===== Data in this exercise =====
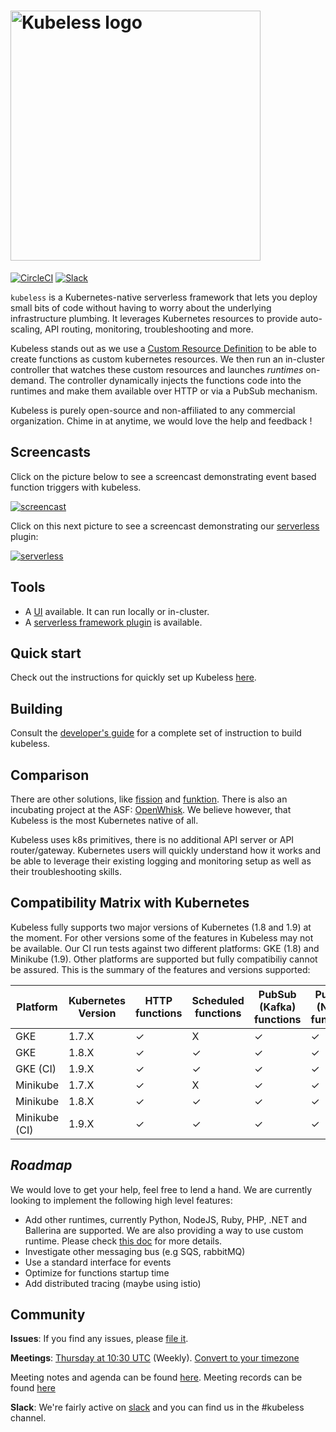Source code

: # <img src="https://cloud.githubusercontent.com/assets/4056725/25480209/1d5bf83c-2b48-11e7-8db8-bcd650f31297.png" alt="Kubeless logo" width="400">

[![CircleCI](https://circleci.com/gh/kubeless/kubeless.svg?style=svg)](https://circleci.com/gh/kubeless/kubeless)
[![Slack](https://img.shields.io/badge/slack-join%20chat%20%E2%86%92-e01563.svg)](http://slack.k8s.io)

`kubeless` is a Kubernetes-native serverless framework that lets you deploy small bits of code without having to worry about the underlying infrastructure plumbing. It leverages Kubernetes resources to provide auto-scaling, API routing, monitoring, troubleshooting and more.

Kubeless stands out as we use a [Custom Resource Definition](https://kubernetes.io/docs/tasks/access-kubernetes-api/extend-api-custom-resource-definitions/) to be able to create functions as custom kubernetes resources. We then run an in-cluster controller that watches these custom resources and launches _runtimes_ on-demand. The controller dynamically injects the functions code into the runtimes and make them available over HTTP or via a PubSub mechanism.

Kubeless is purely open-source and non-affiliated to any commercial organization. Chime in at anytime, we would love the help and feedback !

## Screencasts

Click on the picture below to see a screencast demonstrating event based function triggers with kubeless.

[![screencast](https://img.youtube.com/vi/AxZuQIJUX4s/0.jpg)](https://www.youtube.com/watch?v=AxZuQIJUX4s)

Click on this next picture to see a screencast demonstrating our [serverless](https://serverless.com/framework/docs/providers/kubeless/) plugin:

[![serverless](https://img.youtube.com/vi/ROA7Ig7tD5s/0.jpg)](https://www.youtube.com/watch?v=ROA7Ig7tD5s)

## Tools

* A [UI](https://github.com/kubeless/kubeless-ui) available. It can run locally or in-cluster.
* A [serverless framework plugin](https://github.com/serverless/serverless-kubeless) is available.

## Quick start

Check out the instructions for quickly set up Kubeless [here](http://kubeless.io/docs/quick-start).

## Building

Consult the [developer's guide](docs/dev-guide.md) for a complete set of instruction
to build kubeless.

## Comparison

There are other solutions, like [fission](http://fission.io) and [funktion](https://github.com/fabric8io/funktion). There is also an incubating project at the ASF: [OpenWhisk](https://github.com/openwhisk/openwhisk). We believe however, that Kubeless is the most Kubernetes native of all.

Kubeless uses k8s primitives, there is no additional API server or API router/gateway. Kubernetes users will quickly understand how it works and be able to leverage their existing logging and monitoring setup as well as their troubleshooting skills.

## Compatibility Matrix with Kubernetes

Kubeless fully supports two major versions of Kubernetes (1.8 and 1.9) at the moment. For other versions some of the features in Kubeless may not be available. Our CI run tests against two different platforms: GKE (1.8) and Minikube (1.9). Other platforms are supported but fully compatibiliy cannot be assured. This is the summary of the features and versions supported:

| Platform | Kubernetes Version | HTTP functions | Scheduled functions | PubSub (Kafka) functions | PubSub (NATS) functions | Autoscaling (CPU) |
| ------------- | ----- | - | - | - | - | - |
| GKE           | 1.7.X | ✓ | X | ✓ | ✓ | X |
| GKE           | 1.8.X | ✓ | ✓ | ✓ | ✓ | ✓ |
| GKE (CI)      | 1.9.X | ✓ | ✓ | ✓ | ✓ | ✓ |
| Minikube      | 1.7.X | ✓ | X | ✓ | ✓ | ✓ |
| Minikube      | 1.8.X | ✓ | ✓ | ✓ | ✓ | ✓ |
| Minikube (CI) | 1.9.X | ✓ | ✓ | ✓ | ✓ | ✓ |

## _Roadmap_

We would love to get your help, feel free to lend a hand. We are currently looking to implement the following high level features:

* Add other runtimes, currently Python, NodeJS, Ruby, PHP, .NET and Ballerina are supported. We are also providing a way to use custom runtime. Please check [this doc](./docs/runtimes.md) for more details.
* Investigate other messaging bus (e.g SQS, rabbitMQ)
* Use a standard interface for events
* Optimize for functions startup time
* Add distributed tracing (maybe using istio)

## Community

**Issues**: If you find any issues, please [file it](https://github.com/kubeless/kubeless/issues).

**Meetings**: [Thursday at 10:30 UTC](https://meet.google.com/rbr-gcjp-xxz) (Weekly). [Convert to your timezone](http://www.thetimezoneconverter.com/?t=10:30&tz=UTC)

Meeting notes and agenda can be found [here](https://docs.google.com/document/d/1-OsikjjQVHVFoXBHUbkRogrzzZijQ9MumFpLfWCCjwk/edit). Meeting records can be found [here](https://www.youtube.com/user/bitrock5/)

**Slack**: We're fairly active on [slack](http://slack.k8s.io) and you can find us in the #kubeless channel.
=====
===== Data in this exercise =====
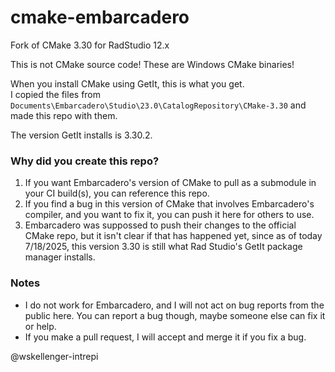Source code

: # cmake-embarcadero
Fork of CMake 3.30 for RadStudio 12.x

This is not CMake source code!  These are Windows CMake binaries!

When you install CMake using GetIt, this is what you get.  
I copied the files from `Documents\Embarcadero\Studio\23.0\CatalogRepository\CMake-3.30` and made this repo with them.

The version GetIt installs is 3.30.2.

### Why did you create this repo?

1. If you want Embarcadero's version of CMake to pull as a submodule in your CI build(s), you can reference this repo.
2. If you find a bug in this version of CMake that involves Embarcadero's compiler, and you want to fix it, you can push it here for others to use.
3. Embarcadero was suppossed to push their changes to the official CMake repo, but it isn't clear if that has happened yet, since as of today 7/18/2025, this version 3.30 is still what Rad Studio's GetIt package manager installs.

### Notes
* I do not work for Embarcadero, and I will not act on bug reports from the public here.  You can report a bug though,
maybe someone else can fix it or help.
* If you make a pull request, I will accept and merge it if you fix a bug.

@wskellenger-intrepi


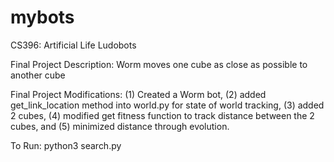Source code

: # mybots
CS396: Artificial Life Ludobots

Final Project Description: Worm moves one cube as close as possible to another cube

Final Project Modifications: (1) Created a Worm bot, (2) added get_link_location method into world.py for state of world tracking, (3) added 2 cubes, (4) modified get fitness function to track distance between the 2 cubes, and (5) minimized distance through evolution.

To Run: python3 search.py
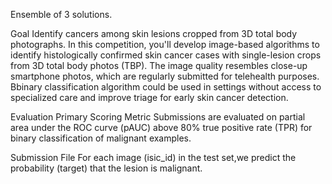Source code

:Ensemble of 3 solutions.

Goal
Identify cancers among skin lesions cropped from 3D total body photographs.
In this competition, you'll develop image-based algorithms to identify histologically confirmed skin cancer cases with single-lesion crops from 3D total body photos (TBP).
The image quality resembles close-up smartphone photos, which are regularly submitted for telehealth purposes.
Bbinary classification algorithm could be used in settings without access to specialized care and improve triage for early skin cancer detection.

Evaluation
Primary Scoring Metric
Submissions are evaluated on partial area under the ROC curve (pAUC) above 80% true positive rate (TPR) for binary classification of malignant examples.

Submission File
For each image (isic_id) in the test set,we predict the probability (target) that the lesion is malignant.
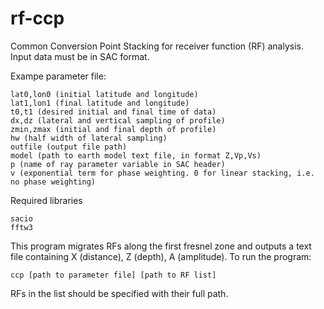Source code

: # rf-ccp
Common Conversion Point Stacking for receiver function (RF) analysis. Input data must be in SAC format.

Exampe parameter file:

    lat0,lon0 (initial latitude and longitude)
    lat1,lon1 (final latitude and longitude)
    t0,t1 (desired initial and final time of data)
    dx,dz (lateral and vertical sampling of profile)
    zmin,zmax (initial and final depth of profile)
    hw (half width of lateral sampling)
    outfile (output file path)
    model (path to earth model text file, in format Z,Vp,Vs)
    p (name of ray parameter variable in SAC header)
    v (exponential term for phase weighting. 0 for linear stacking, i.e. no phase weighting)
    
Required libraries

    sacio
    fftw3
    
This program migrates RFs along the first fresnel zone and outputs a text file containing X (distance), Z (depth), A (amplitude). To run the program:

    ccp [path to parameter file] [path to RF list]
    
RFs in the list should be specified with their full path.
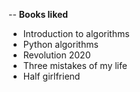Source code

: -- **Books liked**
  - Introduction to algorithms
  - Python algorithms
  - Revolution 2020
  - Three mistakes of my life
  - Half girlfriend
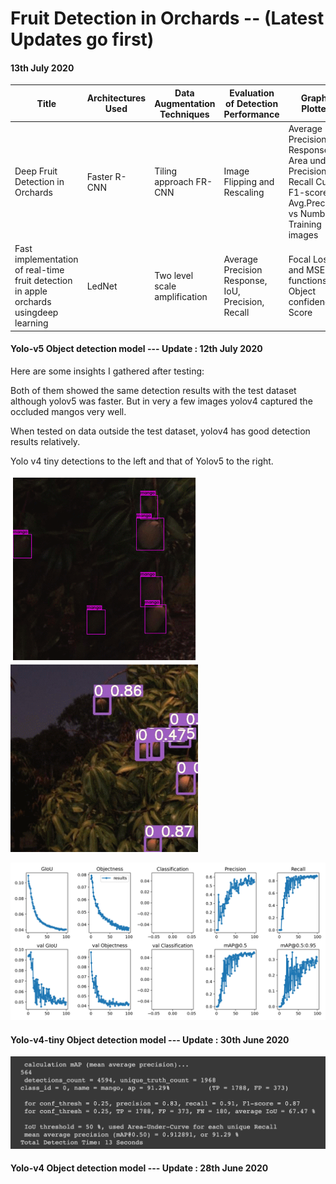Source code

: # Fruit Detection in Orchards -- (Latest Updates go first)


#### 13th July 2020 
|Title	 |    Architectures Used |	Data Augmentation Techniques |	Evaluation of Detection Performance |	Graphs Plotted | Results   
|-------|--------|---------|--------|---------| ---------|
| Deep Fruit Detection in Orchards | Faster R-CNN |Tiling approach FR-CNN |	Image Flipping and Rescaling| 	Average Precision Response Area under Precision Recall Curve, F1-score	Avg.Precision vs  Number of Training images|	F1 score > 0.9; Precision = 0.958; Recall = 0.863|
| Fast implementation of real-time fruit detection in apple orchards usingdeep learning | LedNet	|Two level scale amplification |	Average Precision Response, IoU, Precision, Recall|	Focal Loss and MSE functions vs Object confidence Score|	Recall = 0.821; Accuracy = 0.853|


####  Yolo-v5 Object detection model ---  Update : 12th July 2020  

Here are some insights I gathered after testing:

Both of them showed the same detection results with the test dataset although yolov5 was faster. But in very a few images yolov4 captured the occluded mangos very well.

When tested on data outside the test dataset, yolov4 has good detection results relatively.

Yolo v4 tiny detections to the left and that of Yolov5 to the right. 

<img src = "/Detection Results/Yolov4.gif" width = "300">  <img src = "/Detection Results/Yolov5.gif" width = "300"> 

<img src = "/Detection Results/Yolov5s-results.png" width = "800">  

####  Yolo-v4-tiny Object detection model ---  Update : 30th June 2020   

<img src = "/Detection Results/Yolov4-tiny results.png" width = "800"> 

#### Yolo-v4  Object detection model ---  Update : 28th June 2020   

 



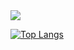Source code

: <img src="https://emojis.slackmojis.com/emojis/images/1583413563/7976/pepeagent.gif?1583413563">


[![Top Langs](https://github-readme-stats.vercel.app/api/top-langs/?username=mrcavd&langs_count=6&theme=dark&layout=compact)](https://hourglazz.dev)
=====
===== Data in this exercise =====
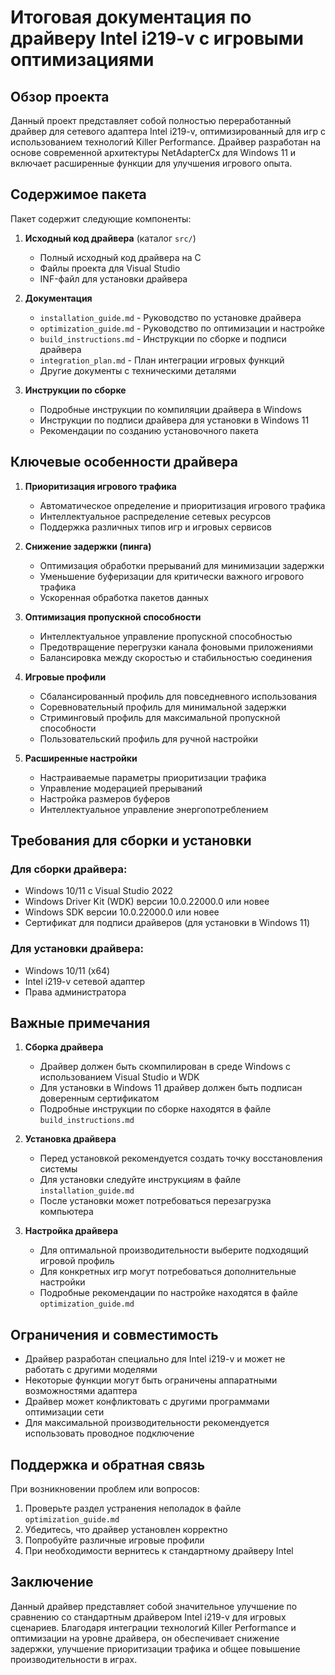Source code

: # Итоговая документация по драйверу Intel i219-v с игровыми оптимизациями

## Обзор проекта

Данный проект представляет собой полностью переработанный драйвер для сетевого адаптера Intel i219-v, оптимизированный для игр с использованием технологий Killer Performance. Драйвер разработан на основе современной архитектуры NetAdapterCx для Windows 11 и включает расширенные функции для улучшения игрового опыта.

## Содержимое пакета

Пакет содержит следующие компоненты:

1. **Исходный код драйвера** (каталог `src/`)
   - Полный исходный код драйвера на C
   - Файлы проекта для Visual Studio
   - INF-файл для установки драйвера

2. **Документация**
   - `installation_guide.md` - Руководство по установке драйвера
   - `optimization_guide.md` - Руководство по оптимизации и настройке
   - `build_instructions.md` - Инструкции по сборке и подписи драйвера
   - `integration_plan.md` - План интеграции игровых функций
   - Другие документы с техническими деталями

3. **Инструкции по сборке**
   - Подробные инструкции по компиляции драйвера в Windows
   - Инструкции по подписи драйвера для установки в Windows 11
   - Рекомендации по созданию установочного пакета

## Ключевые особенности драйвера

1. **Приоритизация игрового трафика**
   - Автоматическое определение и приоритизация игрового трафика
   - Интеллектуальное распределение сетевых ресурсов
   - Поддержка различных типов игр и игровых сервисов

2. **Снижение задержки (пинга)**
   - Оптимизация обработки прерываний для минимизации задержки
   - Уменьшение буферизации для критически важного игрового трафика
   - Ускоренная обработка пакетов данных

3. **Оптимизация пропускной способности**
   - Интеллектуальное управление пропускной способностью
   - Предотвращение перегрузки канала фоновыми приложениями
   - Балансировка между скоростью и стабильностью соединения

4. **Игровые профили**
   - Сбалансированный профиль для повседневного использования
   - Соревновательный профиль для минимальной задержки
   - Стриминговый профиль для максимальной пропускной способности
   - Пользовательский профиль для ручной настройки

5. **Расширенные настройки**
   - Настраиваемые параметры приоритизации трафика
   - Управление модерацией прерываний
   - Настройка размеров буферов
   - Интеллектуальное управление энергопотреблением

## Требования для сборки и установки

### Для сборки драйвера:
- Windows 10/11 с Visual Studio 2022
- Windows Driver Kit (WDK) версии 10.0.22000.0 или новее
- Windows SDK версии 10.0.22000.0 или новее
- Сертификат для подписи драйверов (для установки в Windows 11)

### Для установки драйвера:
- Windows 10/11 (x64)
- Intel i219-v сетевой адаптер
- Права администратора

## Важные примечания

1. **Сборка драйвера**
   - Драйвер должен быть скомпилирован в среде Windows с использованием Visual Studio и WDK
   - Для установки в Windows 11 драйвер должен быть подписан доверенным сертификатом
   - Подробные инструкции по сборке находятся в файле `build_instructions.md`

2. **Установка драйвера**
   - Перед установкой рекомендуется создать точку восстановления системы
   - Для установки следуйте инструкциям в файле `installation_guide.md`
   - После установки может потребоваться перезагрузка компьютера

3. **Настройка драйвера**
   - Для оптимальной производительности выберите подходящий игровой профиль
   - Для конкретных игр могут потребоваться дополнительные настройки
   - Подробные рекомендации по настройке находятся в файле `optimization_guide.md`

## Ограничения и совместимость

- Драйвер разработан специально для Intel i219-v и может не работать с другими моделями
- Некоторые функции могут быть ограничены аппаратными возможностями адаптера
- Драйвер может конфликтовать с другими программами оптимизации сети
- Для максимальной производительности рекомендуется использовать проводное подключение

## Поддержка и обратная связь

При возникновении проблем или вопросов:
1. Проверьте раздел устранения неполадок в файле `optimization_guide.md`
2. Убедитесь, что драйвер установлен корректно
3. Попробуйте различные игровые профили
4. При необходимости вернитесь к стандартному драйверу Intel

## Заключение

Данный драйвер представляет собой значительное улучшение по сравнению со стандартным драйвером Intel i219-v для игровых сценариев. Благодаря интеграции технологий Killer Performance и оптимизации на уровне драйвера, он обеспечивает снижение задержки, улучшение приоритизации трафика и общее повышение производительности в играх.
=====
» **Instructions to follow**: Take the stretch of lines above from the one containing "- INF-файл для установки драйвера" through the one containing "интеграции игровых функций" and repeat it exactly, adding no other line.

» **Written solution**:
   - INF-файл для установки драйвера

2. **Документация**
   - `installation_guide.md` - Руководство по установке драйвера
   - `optimization_guide.md` - Руководство по оптимизации и настройке
   - `build_instructions.md` - Инструкции по сборке и подписи драйвера
   - `integration_plan.md` - План интеграции игровых функций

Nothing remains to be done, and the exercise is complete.